La boca de Cleopatra. Continuación y final
Cleopatra, que había empezado a desesperarse, siente que en esa polla hay un pálpito que quiere hacerse fuego; que hay en ella un latido que quiere empezar a inflamar el entramado de venas que se adivinan en su lisa superficie, brillante de saliva. Es la lengua de la reina, horadando el culo de César, introduciéndose en él, dejando en sus rincones la baba de su deseo, la que está consiguiendo finalmente lo que parecía imposible: que el rabo de César vaya despertando de su modorra para adquirir un aspecto, si no imperial, si al menos no indigno de un soldado romano que se precie de serlo.
Pero esa lengua que parece estar a punto de conseguir lo que parecía un milagro no se conforma con pasearse por el esfínter del dictador. Esa lengua quiere polla. Esa lengua quiere lamer el tronco endurecido de un cipote desafiante e inhiesto. Por eso abandona ese círculo de sensibilidades extremas y, avanzando por el terreno boscoso del perineo, alcanza de nuevo las redondeces inflamadas de los testículos de Julio César, que empieza a sentir cómo el ánimo que hace unos instantes empezaba a incendiar sus genitales vuelve, poco a poco, a apagarse.

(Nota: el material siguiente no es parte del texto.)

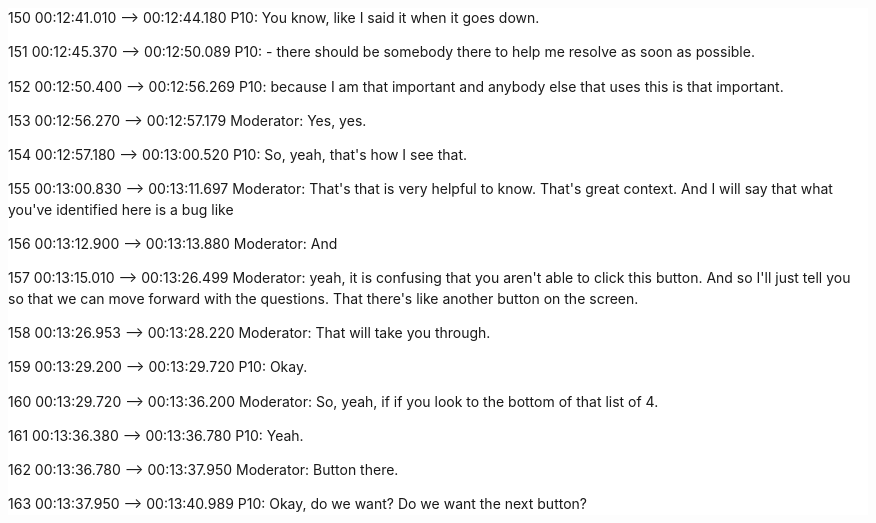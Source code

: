 150
00:12:41.010 --> 00:12:44.180
P10: You know, like I said it when it goes down.

151
00:12:45.370 --> 00:12:50.089
P10: - there should be somebody there to help me resolve as soon as possible.

152
00:12:50.400 --> 00:12:56.269
P10: because I am that important and anybody else that uses this is that important.

153
00:12:56.270 --> 00:12:57.179
Moderator: Yes, yes.

154
00:12:57.180 --> 00:13:00.520
P10: So, yeah, that's how I see that.

155
00:13:00.830 --> 00:13:11.697
Moderator: That's that is very helpful to know. That's great context. And I will say that what you've identified here is a bug like

156
00:13:12.900 --> 00:13:13.880
Moderator: And

157
00:13:15.010 --> 00:13:26.499
Moderator: yeah, it is confusing that you aren't able to click this button. And so I'll just tell you so that we can move forward with the questions. That there's like another button on the screen.

158
00:13:26.953 --> 00:13:28.220
Moderator: That will take you through.

159
00:13:29.200 --> 00:13:29.720
P10: Okay.

160
00:13:29.720 --> 00:13:36.200
Moderator: So, yeah, if if you look to the bottom of that list of 4.

161
00:13:36.380 --> 00:13:36.780
P10: Yeah.

162
00:13:36.780 --> 00:13:37.950
Moderator: Button there.

163
00:13:37.950 --> 00:13:40.989
P10: Okay, do we want? Do we want the next button?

Lo nota también Cleopatra, pero esta vez no se deja vencer por el desánimo y, lamiéndose los dedos, los lleva rápidamente hacia ese agujero que su lengua ha abandonado hace apenas unos momentos. Con la punta de los mismos acaricia lentamente las zonas aledañas, el perineo, los bordes de ese precipicio que ella ha dejado repleto de saliva y por el que se precipita, resbaladizo y decidido, un dedo de la reina. Siente ésta cómo su dedo es bien recibido allá e introduce de inmediato otro.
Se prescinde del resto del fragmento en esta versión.